SUPPLIED INFORMATION =
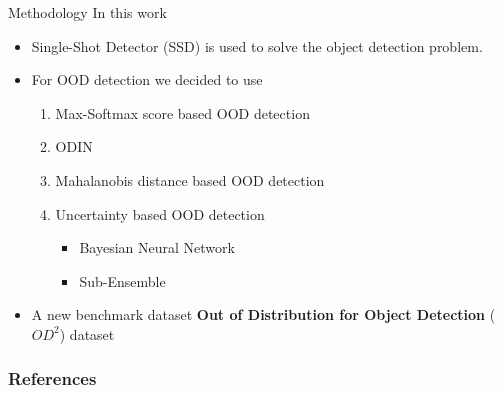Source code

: \documentclass[10pt, aspectratio=169]{beamer}
\begin{document}
\begin{frame}{Methodology}
    In this work
    \begin{itemize}
        \item Single-Shot Detector (SSD) is used to solve the object detection problem.
        \item For OOD detection we decided to use
        \begin{enumerate}
            \item Max-Softmax score based OOD detection
            \item ODIN
            \item Mahalanobis distance based OOD detection
            \item Uncertainty based OOD detection
                \begin{itemize}
                    \item Bayesian Neural Network
                    \item Sub-Ensemble
                \end{itemize} 
        \end{enumerate}
        \item A new benchmark dataset \textbf{Out of Distribution for Object Detection} ($OD^2$) dataset
    \end{itemize}
\end{frame}



\begin{frame}[allowframebreaks]
    \frametitle{References}
    
    
\end{frame}
\end{document}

EXERCISE DESCRIPTION =
Whenever the string "begin" shows up in a line of the records, copy that line.

RESPONSE =
\begin{document}
\begin{frame}{Methodology}
    \begin{itemize}
        \begin{enumerate}
                \begin{itemize}
\begin{frame}[allowframebreaks]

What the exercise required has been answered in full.